Marketing and sales are two essential parts to any business. The problem is, the two departments have a hard time collaborating and staying on the same page to achieve agreed-upon business goals. Well, there’s an answer to this problem and it’s called smarketing.

Every business needs customers, but how do companies attract those ideal customers they really need? Through their marketing and sales teams! Seems like an obvious answer, right? It’s actually a bit more complicated than that. For optimal growth and increased revenue to be realized, both the sales and marketing teams within a company need to be completely aligned and on the same page. The Kapost Blog shared that companies with strong sales and marketing alignment achieved 20% annual growth rate while companies with poor sales and marketing alignment charted a  4% decline in revenue. Which side of those stats do you want your teams on?

One of the common pain points that many of our prospective clients mention regarding their sales process is that their sales and marketing teams can’t find a way to work together smoothly. This is a very common problem for companies in a variety of different industries. They each have different goals and ways of doing things, and often times have difficulty understanding each department’s roles. People from the sales teams say that marketing isn’t providing them the right types of leads, while marketers say that the sales team doesn’t know how to handle the leads correctly or don’t follow up. A bridge needs to be built between these teams  so that prospective customers and opportunities don’t get lost in the hand-off.

The key to getting your sales and marketing teams on the same page is based around a concept called smarketing. You might be thinking, “well that’s cute, it sounds like a celebrity couple’s nickname”, but it’s actually an essential process to make your job easier, your efforts more effective and streamlined, and will help drive revenue to your business. iStock_72268295_LARGE.jpg

In short, “smarketing” refers to the alignment between your sales and marketing teams created through frequent and direct touch points and communication between the two teams. Smarketing works by the sales and marketing departments creating measurable goals together, and evaluating them frequently enough to obtain mutual accountability. Here are a few reasons how you can start closing the gap between sales and marketing for good:

1. No more skeptical customers

Often times, missed opportunities occur because customers feel that salespeople are not prepared for the initial meetings, which is a key milestone in the sales process. In order to make a great impression and get customers on board, salespeople need content that speaks directly to the needs, challenges, and preferences of prospects. This is a conversation that needs to happen between the sales and marketing teams: work to understand the challenges sales reps face throughout the sales process, find the gaps in the marketing content, and then work out a way to deliver content that both parties feel good about presenting to prospects.

2. Create the same goals 

Aligning your sales and marketing teams around the same set of goals may seem like a never-ending battle between conflicting opinions and ideas about what’s best for the company. Sales teams are typically revenue-driven, while marketers are more focused on brand image and visibility. Well, what’s best for the company is to create a set of  goals that makes sense for both parties: revenue and business growth.
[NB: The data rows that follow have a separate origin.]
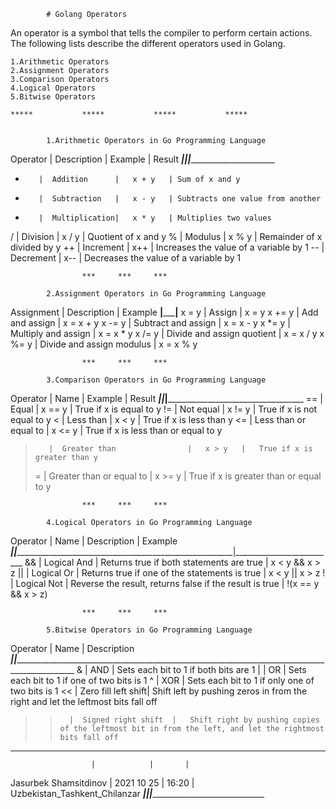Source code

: 			# Golang Operators 

An operator is a symbol that tells the compiler to perform certain actions. 
The following lists describe the different operators used in Golang.


    1.Arithmetic Operators
    2.Assignment Operators
    3.Comparison Operators
    4.Logical Operators
    5.Bitwise Operators

    *****			*****			*****			*****


			1.Arithmetic Operators in Go Programming Language

Operator |	Description   |   Example |	Result
_________|________________|___________|_______________________________________
+ 		 |	Addition 	  |	  x + y   |	Sum of x and y
- 		 |	Subtraction   |	  x - y   |	Subtracts one value from another
* 		 |	Multiplication|   x * y   |	Multiplies two values
/ 		 |	Division 	  |	  x / y   |	Quotient of x and y
% 		 |	Modulus 	  |	  x % y   |	Remainder of x divided by y
++ 		 |	Increment 	  |	  x++ 	  | Increases the value of a variable by 1
-- 		 |	Decrement 	  |	  x-- 	  | Decreases the value of a variable by 1

					***		***		***

			2.Assignment Operators in Go Programming Language			

Assignment 	|	Description 				|	Example
____________|_______________________________|________________
x = y 		|	Assign 						|	x = y
x += y 		|	Add and assign 				|	x = x + y
x -= y 		|	Subtract and assign 		|	x = x - y
x *= y 		|	Multiply and assign 		|	x = x * y
x /= y 		|	Divide and assign quotient 	|	x = x / y
x %= y 		|	Divide and assign modulus 	|	x = x % y	

					***		***		***		

			3.Comparison Operators in Go Programming Language

Operator |	Name 						|	Example |	Result
_________|______________________________|___________|____________________________________________
== 		 |	Equal 						|	x == y 	|	True if x is equal to y
!= 		 |	Not equal 					|	x != y 	|	True if x is not equal to y
< 		 |	Less than 					|	x < y 	|	True if x is less than y
<= 	  	 |	Less than or equal to 		|	x <= y 	|	True if x is less than or equal to y
> 		 |	Greater than 				|	x > y 	|	True if x is greater than y
>= 		 |	Greater than or equal to 	|	x >= y 	|	True if x is greater than or equal to y	

					***		***		***		

			4.Logical Operators in Go Programming Language

Operator |	Name 		|	Description 											|		Example
_________|______________|___________________________________________________________|_________________________
&& 		 |	Logical And |	Returns true if both statements are true 				|	x < y && x > z
|| 		 |	Logical Or 	|	Returns true if one of the statements is true 			|	x < y || x > z
! 		 |	Logical Not |	Reverse the result, returns false if the result is true |	!(x == y && x > z)		

					***		***		***

			5.Bitwise Operators in Go Programming Language	
			
Operator |	Name 				|	Description
_________|______________________|__________________________________________________________________________________________________________
& 		 |	AND 				|	Sets each bit to 1 if both bits are 1
| 		 |	OR 					|	Sets each bit to 1 if one of two bits is 1
^ 		 |	XOR 				|	Sets each bit to 1 if only one of two bits is 1
<< 		 |	Zero fill left shift| 	Shift left by pushing zeros in from the right and let the leftmost bits fall off
>> 		 |	Signed right shift 	|	Shift right by pushing copies of the leftmost bit in from the left, and let the rightmost bits fall off							





___________________________________________________________________________
                      |            |       |
Jasurbek Shamsitdinov | 2021 10 25 | 16:20 | Uzbekistan_Tashkent_Chilanzar
______________________|____________|_______|_______________________________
By aligning both sales and marketing goals around revenue, your sales team has a dollar amount to strive for while your marketing team has leads and content-creation goals to work towards so that you know exactly what you need from each other to reach the overall company goal.
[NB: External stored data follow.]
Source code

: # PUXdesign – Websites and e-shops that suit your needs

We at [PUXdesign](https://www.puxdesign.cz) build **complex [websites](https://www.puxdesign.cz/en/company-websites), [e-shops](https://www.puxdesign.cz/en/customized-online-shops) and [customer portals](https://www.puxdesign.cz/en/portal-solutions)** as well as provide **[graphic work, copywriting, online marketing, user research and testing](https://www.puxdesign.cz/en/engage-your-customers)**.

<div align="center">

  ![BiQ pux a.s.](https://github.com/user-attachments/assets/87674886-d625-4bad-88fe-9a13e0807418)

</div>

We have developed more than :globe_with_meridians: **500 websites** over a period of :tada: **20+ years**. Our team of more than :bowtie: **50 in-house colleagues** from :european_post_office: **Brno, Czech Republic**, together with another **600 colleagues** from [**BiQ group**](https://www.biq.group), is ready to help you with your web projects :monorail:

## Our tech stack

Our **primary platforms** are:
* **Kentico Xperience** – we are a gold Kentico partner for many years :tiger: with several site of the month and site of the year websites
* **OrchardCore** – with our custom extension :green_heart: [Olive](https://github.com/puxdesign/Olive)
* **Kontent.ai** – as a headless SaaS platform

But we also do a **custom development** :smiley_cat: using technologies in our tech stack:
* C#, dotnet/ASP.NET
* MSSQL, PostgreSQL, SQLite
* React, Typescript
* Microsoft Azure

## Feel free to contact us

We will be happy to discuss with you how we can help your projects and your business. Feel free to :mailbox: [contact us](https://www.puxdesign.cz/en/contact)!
3. Align around the same personas

Making sure both the sales and marketing teams are familiar with your personas and knowing what your target audience needs at each stage of the buyer’s journey is another essential step in achieving successful smarketing effort. Some things that need to be discussed between your sales and marketing teams when creating the personas are: agreeing who your personas are, what each stage of the funnel looks like for each of your personas, what a sales-ready lead looks like, and what the handoff process is from marketing to sales for those sales-ready leads. By agreeing on all these components within the personas, your marketers will know what type of content to produce and your salespeople can provide the final touches and communication to close the deal.

Smarketing is not a one-time meeting between your sales and marketing teams for them to return to their individual desks, never to speak again. It’s an ongoing process of open communication to analyze what’s working and what isn’t, and passing along and following up on leads to see where they are in the sales process. It’s about bouncing customer pain points and questions among both teams and developing materials that answer those questions, together.